Wie sind Sie dann im Moment tätig?
Gudrun Kalchhauser: Gerade befinden wir uns in einer Phase der Evaluation. Wir überarbeiten das Informationsmaterial, das wir an die Kinder ausgeben. Darüber hinaus gibt es auch einmal monatlich die Möglichkeit, persönlich mit uns zu sprechen. Jederzeit können wir zudem telefonisch, über die neue App „Young Carers Austria“ oder per E-Mail kontaktiert werden (Infobox links).

Wo liegen die größten Herausforderungen Ihres Engagements?
Gudrun Kalchhauser: Das größte Problem ist, dass viele Young Carers sich nicht „outen“ wollen. Einerseits besteht die Sorge, von Gleichaltrigen gemobbt zu werden. Andererseits haben viele die Angst, dass ihre Familien auseinandergerissen würden, wenn sie über ihre Situation sprechen. Dem ist bei Kontaktaufnahme mit unserer Anlaufstelle aber nicht so! Wir suchen keine Schuldigen.

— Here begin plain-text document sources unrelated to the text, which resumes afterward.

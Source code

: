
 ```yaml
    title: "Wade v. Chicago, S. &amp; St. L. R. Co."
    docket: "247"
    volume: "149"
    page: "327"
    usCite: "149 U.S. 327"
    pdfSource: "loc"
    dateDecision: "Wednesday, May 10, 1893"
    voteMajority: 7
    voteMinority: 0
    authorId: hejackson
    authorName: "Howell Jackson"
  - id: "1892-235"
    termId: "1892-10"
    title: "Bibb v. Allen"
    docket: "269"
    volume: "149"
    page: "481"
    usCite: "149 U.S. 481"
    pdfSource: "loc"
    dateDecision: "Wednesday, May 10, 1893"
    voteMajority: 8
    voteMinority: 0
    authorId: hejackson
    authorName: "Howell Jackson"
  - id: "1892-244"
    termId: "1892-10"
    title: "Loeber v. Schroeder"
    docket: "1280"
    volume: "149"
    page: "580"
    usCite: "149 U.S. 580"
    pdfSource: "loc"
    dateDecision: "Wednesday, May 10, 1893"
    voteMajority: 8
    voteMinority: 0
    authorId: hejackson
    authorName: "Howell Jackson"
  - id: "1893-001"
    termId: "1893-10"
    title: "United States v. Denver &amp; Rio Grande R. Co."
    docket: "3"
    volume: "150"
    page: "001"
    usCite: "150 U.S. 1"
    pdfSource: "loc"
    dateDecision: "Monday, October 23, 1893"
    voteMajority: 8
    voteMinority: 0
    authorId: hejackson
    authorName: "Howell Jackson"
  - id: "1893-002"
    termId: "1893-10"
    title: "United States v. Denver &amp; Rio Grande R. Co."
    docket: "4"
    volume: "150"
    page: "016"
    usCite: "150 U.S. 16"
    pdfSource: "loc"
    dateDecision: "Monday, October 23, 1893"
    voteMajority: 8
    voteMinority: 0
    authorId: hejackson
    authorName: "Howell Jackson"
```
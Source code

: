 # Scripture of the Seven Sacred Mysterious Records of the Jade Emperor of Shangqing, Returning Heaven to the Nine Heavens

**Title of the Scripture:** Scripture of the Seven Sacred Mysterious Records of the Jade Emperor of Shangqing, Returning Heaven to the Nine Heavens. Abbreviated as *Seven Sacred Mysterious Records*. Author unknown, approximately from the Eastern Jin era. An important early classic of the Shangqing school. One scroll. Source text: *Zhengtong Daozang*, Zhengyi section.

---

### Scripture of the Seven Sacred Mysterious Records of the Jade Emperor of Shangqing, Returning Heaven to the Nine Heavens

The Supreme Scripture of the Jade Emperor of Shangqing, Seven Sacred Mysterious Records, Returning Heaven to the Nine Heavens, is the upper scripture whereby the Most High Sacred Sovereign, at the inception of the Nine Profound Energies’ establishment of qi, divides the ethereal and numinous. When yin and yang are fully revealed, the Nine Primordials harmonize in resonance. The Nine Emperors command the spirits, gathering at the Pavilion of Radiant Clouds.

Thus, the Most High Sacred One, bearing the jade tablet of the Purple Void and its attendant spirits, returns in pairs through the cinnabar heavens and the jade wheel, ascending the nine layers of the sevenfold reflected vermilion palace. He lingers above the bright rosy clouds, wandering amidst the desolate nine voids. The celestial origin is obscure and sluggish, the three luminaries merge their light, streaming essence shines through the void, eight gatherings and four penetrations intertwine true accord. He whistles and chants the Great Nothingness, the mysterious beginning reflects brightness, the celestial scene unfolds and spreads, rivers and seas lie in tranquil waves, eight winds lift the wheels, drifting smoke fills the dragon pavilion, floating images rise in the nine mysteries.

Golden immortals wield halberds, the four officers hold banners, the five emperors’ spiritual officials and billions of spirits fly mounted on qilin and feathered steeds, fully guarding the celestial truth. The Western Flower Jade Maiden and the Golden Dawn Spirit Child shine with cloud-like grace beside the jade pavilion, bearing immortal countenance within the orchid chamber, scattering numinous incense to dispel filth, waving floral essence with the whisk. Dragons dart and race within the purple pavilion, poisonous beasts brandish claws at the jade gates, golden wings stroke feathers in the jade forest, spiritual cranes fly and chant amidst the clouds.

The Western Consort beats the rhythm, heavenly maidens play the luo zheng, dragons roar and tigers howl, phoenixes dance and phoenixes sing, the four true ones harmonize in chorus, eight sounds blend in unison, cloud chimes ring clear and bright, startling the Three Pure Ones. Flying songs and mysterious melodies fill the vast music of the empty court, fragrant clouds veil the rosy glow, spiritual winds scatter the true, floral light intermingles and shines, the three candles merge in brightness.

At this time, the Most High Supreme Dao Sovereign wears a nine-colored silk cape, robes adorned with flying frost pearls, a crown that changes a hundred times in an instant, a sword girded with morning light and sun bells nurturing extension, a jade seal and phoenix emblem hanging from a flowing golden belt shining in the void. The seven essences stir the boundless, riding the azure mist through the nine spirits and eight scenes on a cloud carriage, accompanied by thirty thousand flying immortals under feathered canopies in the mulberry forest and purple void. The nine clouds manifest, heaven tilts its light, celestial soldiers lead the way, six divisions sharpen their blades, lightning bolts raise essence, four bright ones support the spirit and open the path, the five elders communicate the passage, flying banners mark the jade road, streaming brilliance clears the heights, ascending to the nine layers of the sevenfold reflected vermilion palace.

Wir möchten gemeinsam mit Familien Lösungen finden. Außerdem möchten wir ein Ort sein, an dem man sich „ausheulen“ und über den man vielleicht auch andere, die sich in der gleichen Situation befinden, kennenlernen kann.

Was sind die zentralen Ziele Ihres Engagements?
Gudrun Kalchhauser: Einerseits ist es wichtig für mich, dass wir die Betroffenen erreichen und ihnen verdeutlichen: „Du bist gemeint! Du hast Unterstützung verdient.“ Viele Young Carers empfinden es nämlich als ihre „natürliche“ Aufgabe, zu pflegen oder zu betreuen. Manchmal ist das eine 35-Stunden-Arbeitswoche – zusätzlich zu den schulischen Herausforderungen. Das ist zu viel! Oft erkennen Betroffene ihre Situation erst in der Retrospektive. Viele ehemalige, heute erwachsene Young Carers melden sich bei uns und meinen: „Auch ich hätte eine solche Anlaufstelle gebraucht!“ Andererseits ist es mir sehr wichtig, das Thema zu enttabuisieren. Das kann nur über Bewusstseinsbildung funktionieren. Wir müssen dafür sorgen, dass Young Carers erkannt werden und möglichst viele Menschen in Österreich wissen, dass und wo geholfen wird.

Kontaktmöglichkeiten
- App: „Young Carers Austria“
- E-Mail: young-carers.ks@n.roteskreuz.at
- Telefonisch: 0664/88663431
- Vor Ort: Jeden 2. Freitag im Monat können sich Young Carers oder Interessierte von 15.30 bis 17.30 Uhr mit dem Team an der Bezirksstelle Krems austauschen. Adresse: Mitterweg 11, 3500 Krems an der Donau.

Wann ist jemand "Young Carer?"
Young Carers sind Kinder und Jugendliche unter 18 Jahren, die Angehörige betreuen oder pflegen. Sie kümmern sich um ihre jüngeren Geschwister und übernehmen Pflegetätigkeiten. In Österreich gibt es laut einer Studie rund 43.000 Young Carers. Young Carer zu sein, hat viele gravierende Auswirkungen: Pflegende Minderjährige geben deutlich öfter als andere Gleichaltrige an, unter Müdigkeit, Schlafproblemen sowie Rücken- und Kopfschmerzen zu leiden. Das Verantwortungsgefühl und die Sorge um die Angehörigen belastet auch die Psyche. Hilfsangebote braucht es also unbedingt.